Wednesday, November 12, 2008

The real question on red light and speed cameras

It's no secret that I am opposed to red-light and speed cameras. Any time I write about it or talk about it on the radio, I am inundated with comments from people who argue the point that if you are not breaking the law, you have nothing to worry about when it comes to these instruments.

So I wanted to clarify - my issue with these cameras is NOT whether or not people who break the law (either speeding or running a red light) deserve to be caught and 'punished' for doing so.

My issue is the method by which we are enforcing our traffic laws.
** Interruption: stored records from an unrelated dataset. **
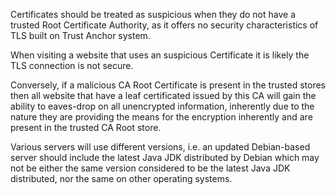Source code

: Certificates should be treated as suspicious when they do not have a trusted Root Certificate Authority, as it offers no security characteristics of TLS built on Trust Anchor system.

When visiting a website that uses an suspicious Certificate it is likely the TLS connection is not secure.

Conversely, if a malicious CA Root Certificate is present in the trusted stores then all website that have a leaf certificated issued by this CA will gain the ability to eaves-drop on all unencrypted information, inherently due to the nature they are providing the means for the encryption inherently and are present in the trusted CA Root store.

Various servers will use different versions, i.e. an updated Debian-based server should include the latest Java JDK distributed by Debian which may not be either the same version considered to be the latest Java JDK distributed, nor the same on other operating systems.
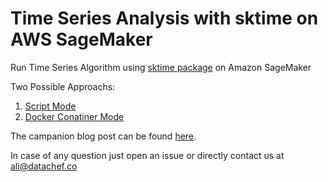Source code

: # Time Series Analysis with sktime on AWS SageMaker
Run Time Series Algorithm using [sktime package](https://github.com/alan-turing-institute/sktime) on Amazon SageMaker

Two Possible Approachs:
1. [Script Mode](https://github.com/myprogrammerpersonality/SKTime-on-SageMaker/tree/main/Script-Mode)
2. [Docker Conatiner Mode](https://github.com/myprogrammerpersonality/SKTime-on-SageMaker/tree/main/Docker-Mode)

The campanion blog post can be found [here](https://datachef.co/blog/ts-analysis-sktime-sagemaker/).

In case of any question just open an issue or directly contact us at ali@datachef.co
We all agree that people should not speed and should not run red lights - and that they should operate their vehicles in such a manner to avoid being in violation of these and other traffic laws.

I do not believe these cameras were instituted for the 'safety' of the intersections, as claimed, especially with the city citing decreased revenues from camera violations as one of the reasons why we're facing a budget deficit in Toledo, as well as other methods that can increase safety without presenting such issues (like longer yellow lights and 'all red' times).

In the United States, you have a presumption of innocence. The prosecution in a case has to prove, in a open court to a jury (if you so choose), that you are guilty of the violation under which you have been accused. With the rules for Toledo's red light and speed cameras, the owner of the car is presumed guilty. Furthermore, your only defense to the accusation is to name someone else as the guilty party. Additionally, in Toledo, the hearings are not open to the public.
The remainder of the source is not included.